Korean Men is the better successful fusion of traditional Korean and contemporary music performance to grace the Korea National Day and Culture Festival events in Abuja.
National Day celebrations in Nigeria often comprise the brief visit of artistes from host embassies with extremely limited amount of time spent performing at a few selected venues, and opening ceremonies.
While countries like the US and Spain, slate five to seven days for the artistes to tour one or the two major cities – Lagos and Abuja, working with local artistes, others as Korea channel national day activities towards the promotion of fusion the traditional Korean music and contemporary music genre.
Korea Men was no different. It was a fusion of traditional folk music with Jazz. And as group’s lead vocalist, Lee Hee-moon said the improvisational traits of both genres (jazz and Gyeonggi-minyo – Korean folk music) enabled an original rhythm and harmony that roused intermittent soft applauses from large audience of diplomatic, official and average Nigerian participants till the end of the night.
Comprising of seven men – four from a band, Prelude, spotting celloist and Pyeongchang Olympic Games music director, Choi Jin-Bae, pianist Ko Hee-an, drummer Han Woong-won and saxophonist & spokesman for the group Richard Rho; minyo duo vocalists Shin Seung-tae and Jo Won-jeok of Nomnom, and folk singer, Lee Hee-moon.
Despite the largely unfamiliar folk repertoire of the group’s act, the experimentation paid off. The skillful blend of Hee-moon’s wailing voice with either Rho’s saxophone or Hee-an’s piano relayed emotions being evoked, be it the rambunctious fun of Like This, Like That, the bluesy notes Cloudy Days in June and July, or the long-suffering resignation of a Difficult Love.
Top act of the performance is undoubtably Song of Youth. The sad, reminiscent, and nostalgic qualities of the song resonate with the audience, providing sudden clarity to the lyrics – about living in the moment than reminiscing of youth past. Hee-mon’s folksy pitch as he sashays across the front row audience to lead up an into a dance, an elderly Korean yielded added more emotion and context to the song. The stark contrast of the suited singer’s voluminous white hair and hanbok dressed older female captured the beauty of the moment – a meeting of the traditional and the contemporary.
By the time the group rounded off to familiar acts of Gangwondo-nized version of Arirang, Korea’s second national anthem, and Louis Armstrong’s What A Wonderful World, it has put its stamp to the iconic number complete with a solo end of the song by Rho.
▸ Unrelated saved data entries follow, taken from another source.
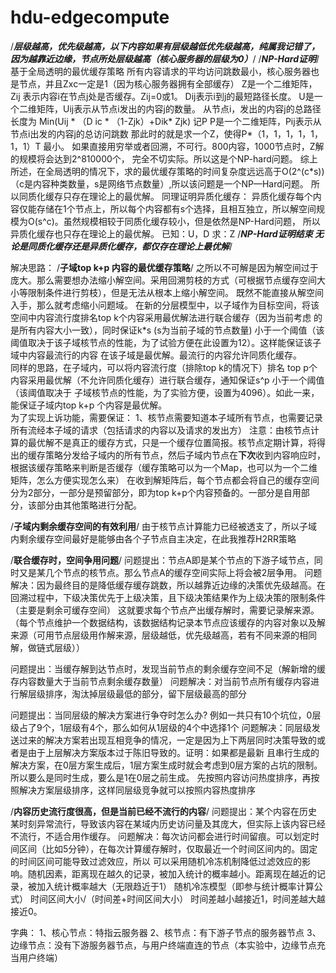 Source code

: # hdu-edgecompute
/***层级越高，优先级越高，以下内容如果有层级越低优先级越高，纯属我记错了，因为越靠近边缘，节点所处层级越高（核心服务器的层级为0）***/
/***NP-Hard证明***/
基于全局透明的最优缓存策略
所有内容请求的平均访问跳数最小，核心服务器也是节点，并且Zxc一定是1（因为核心服务器拥有全部缓存）
Z是一个二维矩阵，Zij 表示内容i在节点j处是否缓存。Zij=0或1。
Dij表示i到j的最短路径长度。
U是一个二维矩阵，Uij表示从节点i发出的内容j的数量。
从节点i，发出的内容j的总路径长度为 Min(Uij * （D ic * （1-Zjk）+Dik* Zjk) 记P
P是一个二维矩阵，Pij表示从节点i出发的内容j的总访问跳数
那此时的就是求一个Z，使得P*（1，1，1，1，1，1，1）T 最小。
如果直接用穷举或者回溯，不可行。800内容，1000节点时，Z解的规模将会达到2^810000个， 完全不切实际。所以这是个NP-hard问题。
综上所述，在全局透明的情况下，求的最优缓存策略的时间复杂度远远高于O(2^(c*s))（c是内容种类数量，s是网络节点数量）,所以该问题是一个NP—Hard问题。
所以同质化缓存只存在理论上的最优解。
同理证明异质化缓存：
异质化缓存每个内容仅能存储在1个节点上，所以每个内容都有s个选择，且相互独立，所以解空间规模为O(s^c)。虽然规模相较于同质化缓存较小，但是依然是NP-Hard问题，
所以异质化缓存也只存在理论上的最优解。
已知：U，D
求：Z
/***NP-Hard证明结束   无论是同质化缓存还是异质化缓存，都仅存在理论上最优解***/

解决思路：
/**子域top k+p 内容的最优缓存策略**/
之所以不可解是因为解空间过于庞大。那么需要想办法缩小解空间。采用回溯剪枝的方式（可根据节点缓存空间大小等限制条件进行剪枝），但是无法从根本上缩小解空间。
既然不能直接从解空间入手，那么就考虑缩小问题域。
在新的分层模型中，以子域作为目标空间，将该空间中内容流行度排名top k个内容采用最优解法进行联合缓存（因为当前考虑
的是所有内容大小一致），同时保证k*s (s为当前子域的节点数量) 小于一个阈值（该阈值取决于该子域核节点的性能，为了试验方便在此设置为12）。这样能保证该子域中内容最流行的内容
在该子域是最优解。最流行的内容允许同质化缓存。    
同样的思路，在子域内，可以将内容流行度（排除top k的情况下）排名 top p个内容采用最优解（不允许同质化缓存）进行联合缓存，通知保证s^p 小于一个阈值（该阈值取决于
子域核节点的性能，为了实验方便，设置为4096）。如此一来，能保证子域内top k+p 个内容是最优解。      
为了实现上诉功能，需要保证：
1、核节点需要知道本子域所有节点，也需要记录所有流经本子域的请求（包括请求的内容以及请求的发出方）
注意：由核节点计算的最优解不是真正的缓存方式，只是一个缓存位置简报。核节点定期计算，将得出的缓存策略分发给子域内的所有节点，然后子域内节点在**下次**收到内容响应时，
根据该缓存策略来判断是否缓存（缓存策略可以为一个Map，也可以为一个二维矩阵，怎么方便实现怎么来）
在收到解矩阵后，每个节点都会将自己的缓存空间分为2部分，一部分是预留部分，即为top k+p个内容预备的。一部分是自用部分，该部分由其他策略进行分配。

/**子域内剩余缓存空间的有效利用**/
由于核节点计算能力已经被透支了，所以子域内剩余缓存空间最好是能够由各个子节点自主决定，在此我推荐H2RR策略


/**联合缓存时，空间争用问题**/
问题提出：节点A即是某个节点的下游子域节点，同时又是某几个节点的核节点。那么节点A的缓存空间实际上将会被2层争用。
问题解决：因为最终目的是降低缓存缓存跳数，所以越靠近边缘的决策优先级越高。在回溯过程中，下级决策优先于上级决策，且下级决策结果作为上级决策的限制条件（主要是剩余可缓存空间）
这就要求每个节点产出缓存解时，需要记录解来源。（每个节点维护一个数据结构，该数据结构记录本节点应该缓存的内容对象以及解来源（可用节点层级用作解来源，层级越低，优先级越高，若有不同来源的相同解，做链式层级））

问题提出：当缓存解到达节点时，发现当前节点的剩余缓存空间不足（解新增的缓存内容数量大于当前节点剩余缓存数量）
问题解决：对当前节点所有缓存内容进行解层级排序，淘汰掉层级最低的部分，留下层级最高的部分

问题提出：当同层级的解决方案进行争夺时怎么办? 例如一共只有10个坑位，0层级占了9个，1层级有4个，那么如何从1层级的4个中选择1个
问题解决：同层级发送过来的解决方案若出现互相竞争的情况，一定是因为上下两层同时决策导致的或者是由于上层解决方案版本过于陈旧导致的。证明：如果都是最新
且串行生成的解决方案，在0层方案生成后，1层方案生成时就会考虑到0层方案的占坑的限制。所以要么是同时生成，要么是1在0层之前生成。
先按照内容访问热度排序，再按照解决方案层级排序，这样同层级竞争就可以按照内容热度排序

/**内容历史流行度很高，但是当前已经不流行的内容**/
问题提出：某个内容在历史某时刻异常流行，导致该内容在某域内历史访问量及其庞大，但实际上该内容已经不流行，不适合用作缓存。
问题解决：每次访问都会进行时间留痕。可以划定时间区间（比如5分钟），在每次计算缓存解时，仅取最近一个时间区间内的。固定的时间区间可能导致过滤效应，所以
可以采用随机冷冻机制降低过滤效应的影响。随机因素，距离现在越久的记录，被加入统计的概率越小。距离现在越近的记录，被加入统计概率越大（无限趋近于1）
随机冷冻模型（即参与统计概率计算公式） 时间区间大小/（时间差+时间区间大小）   时间差越小越接近1，时间差越大越接近0。


字典：
1、核心节点：特指云服务器
2、核节点：有下游子节点的服务器节点
3、边缘节点：没有下游服务器节点，与用户终端直连的节点（本实验中，边缘节点充当用户终端）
As its first visit to Africa and Nigeria, the group was impressed with the people and the city of Abuja, which Rho described as one of the top major cities he has travelled to. But three days is too brief to generate meaningful network to yield collaborative projects desired by the group and Nigerian audience.
For what it’s worth the performance made for pleasant and tasteful entertainment the diverse audience appreciated. It exemplified the success, originality and beauty of the fusion of traditional, western and contemporary cultures via music.